_TASK REQUIREMENTS:_
Set down exactly the lines in the records below that run from the line with "## 책임 할당을 위한 GRASP 패턴" to the line with "- Movie 는 이미", inclusive, and nothing more.

======

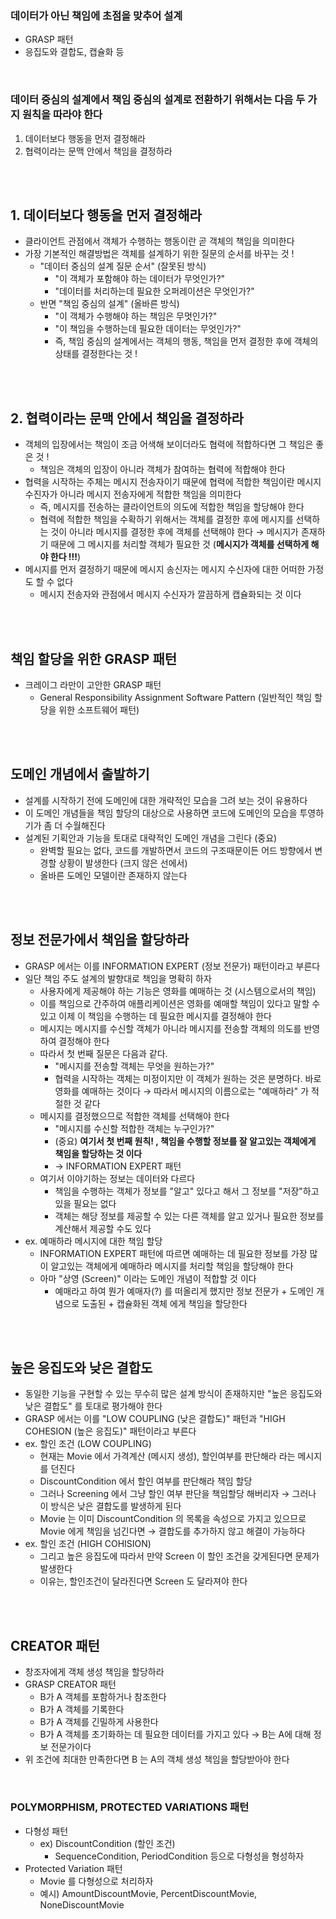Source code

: ### 데이터가 아닌 책임에 초점을 맞추어 설계

- GRASP 패턴
- 응집도와 결합도, 캡슐화 등

</br>

### 데이터 중심의 설계에서 책임 중심의 설계로 전환하기 위해서는 다음 두 가지 원칙을 따라야 한다

1. 데이터보다 행동을 먼저 결정해라
2. 협력이라는 문맥 안에서 책임을 결정하라

</br>
</br>

## 1. 데이터보다 행동을 먼저 결정해라

- 클라이언트 관점에서 객체가 수행하는 행동이란 곧 객체의 책임을 의미한다
- 가장 기본적인 해결방법은 객체를 설계하기 위한 질문의 순서를 바꾸는 것 !
  - "데이터 중심의 설계 질문 순서" (잘못된 방식)
    - "이 객체가 포함해야 하는 데이터가 무엇인가?"
    - "데이터를 처리하는데 필요한 오퍼레이션은 무엇인가?"
  - 반면 "책임 중심의 설계" (올바른 방식)
    - "이 객체가 수행해야 하는 책임은 무멋인가?"
    - "이 책임을 수행하는데 필요한 데이터는 무엇인가?"
    - 즉, 책임 중심의 설계에서는 객체의 행동, 책임을 먼저 결정한 후에 객체의 상태를 결정한다는 것 !

</br>
</br>

## 2. 협력이라는 문맥 안에서 책임을 결정하라

- 객체의 입장에서는 책임이 조금 어색해 보이더라도 협력에 적합하다면 그 책임은 좋은 것 !
  - 책임은 객체의 입장이 아니라 객체가 참여하는 협력에 적합해야 한다
- 협력을 시작하는 주체는 메시지 전송자이기 때문에 협력에 적합한 책임이란 메시지 수진자가 아니라 메시지 전송자에게 적합한 책임을 의미한다
  - 즉, 메시지를 전송하는 클라이언트의 의도에 적합한 책임을 할당해야 한다
  - 협력에 적합한 책임을 수확하기 위해서는 객체를 결정한 후에 메시지를 선택하는 것이 아니라 메시지를 결정한 후에 객체를 선택해야 한다 → 메시지가 존재하기 때문에 그 메시지를 처리할 객체가 필요한 것 (**메시지가 객체를 선택하게 해야 한다 !!!**)
- 메시지를 먼저 결정하기 때문에 메시지 송신자는 메시지 수신자에 대한 어떠한 가정도 할 수 없다
  - 메시지 전송자와 관점에서 메시지 수신자가 깔끔하게 캡슐화되는 것 이다

</br>
</br>

## 책임 할당을 위한 GRASP 패턴

- 크레이그 라만이 고안한 GRASP 패턴
  - General Responsibility Assignment Software Pattern (일반적인 책임 할당을 위한 소프트웨어 패턴)

</br>
</br>

## 도메인 개념에서 출발하기

- 설계를 시작하기 전에 도메인에 대한 개략적인 모습을 그려 보는 것이 유용하다
- 이 도메인 개념들을 책임 할당의 대상으로 사용하면 코드에 도메인의 모습을 투영하기가 좀 더 수월해진다
- 설계된 기획안과 기능을 토대로 대략적인 도메인 개념을 그린다 (중요)
  - 완벽할 필요는 없다, 코드를 개발하면서 코드의 구조때문이든 어드 방향에서 변경할 상황이 발생한다 (크지 않은 선에서)
  - 올바른 도메인 모델이란 존재하지 않는다

</br>
</br>

## 정보 전문가에서 책임을 할당하라

- GRASP 에서는 이를 INFORMATION EXPERT (정보 전문가) 패턴이라고 부른다
- 일단 책임 주도 설계의 발향대로 책임을 명확히 하자
  - 사용자에게 제공해야 하는 기능은 영화를 예매하는 것 (시스템으로서의 책임)
  - 이를 책임으로 간주하여 애플리케이션은 영화를 예매할 책임이 있다고 말할 수 있고 이제 이 책임을 수행하는 데 필요한 메시지를 결정해야 한다
  - 메시지는 메시지를 수신할 객체가 아니라 메시지를 전송할 객체의 의도를 반영하여 결정해야 한다
  - 따라서 첫 번째 질문은 다음과 같다.
    - "메시지를 전송할 객체는 무엇을 원하는가?"
    - 협력을 시작하는 객체는 미정이지만 이 객체가 원하는 것은 분명하다. 바로 영화를 예매하는 것이다 → 따라서 메시지의 이름으로는 "예매하라" 가 적절한 것 같다
  - 메시지를 결정했으므로 적합한 객체를 선택해야 한다
    - "메시지를 수신할 적합한 객체는 누구인가?"
    - (중요) **여기서 첫 번째 원칙! , 책임을 수행할 정보를 잘 알고있는 객체에게 책임을 할당하는 것 이다**
    - → INFORMATION EXPERT 패턴
  - 여기서 이야기하는 정보는 데이터와 다르다
    - 책임을 수행하는 객체가 정보를 "알고" 있다고 해서 그 정보를 "저장"하고 있을 필요는 없다
    - 객체는 해당 정보를 제공할 수 있는 다른 객체를 알고 있거나 필요한 정보를 계산해서 제공할 수도 있다
- ex. 예매하라 메시지에 대한 책임 할당
  - INFORMATION EXPERT 패턴에 따르면 예매하는 데 필요한 정보를 가장 많이 알고있는 객체에게 예매하라 메시지를 처리할 책임을 할당해야 한다
  - 아마 "상영 (Screen)" 이라는 도메인 개념이 적합할 것 이다
    - 예매라고 하여 뭔가 예매자(?) 를 떠올리게 했지만 정보 전문가 + 도메인 개념으로 도출된 + 캡슐화된 객체 에게 책임을 할당한다

<br>
<br>

## 높은 응집도와 낮은 결합도

- 동일한 기능을 구현할 수 있는 무수히 많은 설계 방식이 존재하지만 "높은 응집도와 낮은 결합도" 를 토대로 평가해야 한다
- GRASP 에서는 이를 "LOW COUPLING (낮은 결합도)" 패턴과 "HIGH COHESION (높은 응집도)" 패턴이라고 부른다
- ex. 할인 조건 (LOW COUPLING)
  - 현재는 Movie 에서 가격계산 (메시지 생성), 할인여부를 판단해라 라는 메시지를 던진다
  - DiscountCondition 에서 할인 여부를 판단해라 책임 할당
  - 그러나 Screening 에서 그냥 할인 여부 판단을 책임할당 해버리자 → 그러나 이 방식은 낮은 결합도를 발생하게 된다
  - Movie 는 이미 DiscountCondition 의 목록을 속성으로 가지고 있으므로 Movie 에게 책임을 넘긴다면 → 결합도를 추가하지 않고 해결이 가능하다
- ex. 할인 조건 (HIGH COHISION)
  - 그리고 높은 응집도에 따라서 만약 Screen 이 할인 조건을 갖게된다면 문제가 발생한다
  - 이유는, 할인조건이 달라진다면 Screen 도 달라져야 한다

</br>
</br>

## CREATOR 패턴

- 창조자에게 객체 생성 책임을 할당하라
- GRASP CREATOR 패턴
  - B가 A 객체를 포함하거나 참조한다
  - B가 A 객체를 기록한다
  - B가 A 객체를 긴밀하게 사용한다
  - B가 A 객체를 초기화하는 데 필요한 데이터를 가지고 있다 → B는 A에 대해 정보 전문가이다
- 위 조건에 최대한 만족한다면 B 는 A의 객체 생성 책임을 할당받아야 한다

</br>

### POLYMORPHISM, PROTECTED VARIATIONS 패턴

- 다형성 패턴
  - ex) DiscountCondition (할인 조건)
    - SequenceCondition, PeriodCondition 등으로 다형성을 형성하자
- Protected Variation 패턴
  - Movie 를 다형성으로 처리하자
  - 예시) AmountDiscountMovie, PercentDiscountMovie, NoneDiscountMovie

======

_SOLUTION TO THIS TASK:_
## 책임 할당을 위한 GRASP 패턴

- 크레이그 라만이 고안한 GRASP 패턴
  - General Responsibility Assignment Software Pattern (일반적인 책임 할당을 위한 소프트웨어 패턴)

</br>
</br>

## 도메인 개념에서 출발하기

- 설계를 시작하기 전에 도메인에 대한 개략적인 모습을 그려 보는 것이 유용하다
- 이 도메인 개념들을 책임 할당의 대상으로 사용하면 코드에 도메인의 모습을 투영하기가 좀 더 수월해진다
- 설계된 기획안과 기능을 토대로 대략적인 도메인 개념을 그린다 (중요)
  - 완벽할 필요는 없다, 코드를 개발하면서 코드의 구조때문이든 어드 방향에서 변경할 상황이 발생한다 (크지 않은 선에서)
  - 올바른 도메인 모델이란 존재하지 않는다

</br>
</br>

## 정보 전문가에서 책임을 할당하라

- GRASP 에서는 이를 INFORMATION EXPERT (정보 전문가) 패턴이라고 부른다
- 일단 책임 주도 설계의 발향대로 책임을 명확히 하자
  - 사용자에게 제공해야 하는 기능은 영화를 예매하는 것 (시스템으로서의 책임)
  - 이를 책임으로 간주하여 애플리케이션은 영화를 예매할 책임이 있다고 말할 수 있고 이제 이 책임을 수행하는 데 필요한 메시지를 결정해야 한다
  - 메시지는 메시지를 수신할 객체가 아니라 메시지를 전송할 객체의 의도를 반영하여 결정해야 한다
  - 따라서 첫 번째 질문은 다음과 같다.
    - "메시지를 전송할 객체는 무엇을 원하는가?"
    - 협력을 시작하는 객체는 미정이지만 이 객체가 원하는 것은 분명하다. 바로 영화를 예매하는 것이다 → 따라서 메시지의 이름으로는 "예매하라" 가 적절한 것 같다
  - 메시지를 결정했으므로 적합한 객체를 선택해야 한다
    - "메시지를 수신할 적합한 객체는 누구인가?"
    - (중요) **여기서 첫 번째 원칙! , 책임을 수행할 정보를 잘 알고있는 객체에게 책임을 할당하는 것 이다**
    - → INFORMATION EXPERT 패턴
  - 여기서 이야기하는 정보는 데이터와 다르다
    - 책임을 수행하는 객체가 정보를 "알고" 있다고 해서 그 정보를 "저장"하고 있을 필요는 없다
    - 객체는 해당 정보를 제공할 수 있는 다른 객체를 알고 있거나 필요한 정보를 계산해서 제공할 수도 있다
- ex. 예매하라 메시지에 대한 책임 할당
  - INFORMATION EXPERT 패턴에 따르면 예매하는 데 필요한 정보를 가장 많이 알고있는 객체에게 예매하라 메시지를 처리할 책임을 할당해야 한다
  - 아마 "상영 (Screen)" 이라는 도메인 개념이 적합할 것 이다
    - 예매라고 하여 뭔가 예매자(?) 를 떠올리게 했지만 정보 전문가 + 도메인 개념으로 도출된 + 캡슐화된 객체 에게 책임을 할당한다

<br>
<br>

## 높은 응집도와 낮은 결합도

- 동일한 기능을 구현할 수 있는 무수히 많은 설계 방식이 존재하지만 "높은 응집도와 낮은 결합도" 를 토대로 평가해야 한다
- GRASP 에서는 이를 "LOW COUPLING (낮은 결합도)" 패턴과 "HIGH COHESION (높은 응집도)" 패턴이라고 부른다
- ex. 할인 조건 (LOW COUPLING)
  - 현재는 Movie 에서 가격계산 (메시지 생성), 할인여부를 판단해라 라는 메시지를 던진다
  - DiscountCondition 에서 할인 여부를 판단해라 책임 할당
  - 그러나 Screening 에서 그냥 할인 여부 판단을 책임할당 해버리자 → 그러나 이 방식은 낮은 결합도를 발생하게 된다
  - Movie 는 이미 DiscountCondition 의 목록을 속성으로 가지고 있으므로 Movie 에게 책임을 넘긴다면 → 결합도를 추가하지 않고 해결이 가능하다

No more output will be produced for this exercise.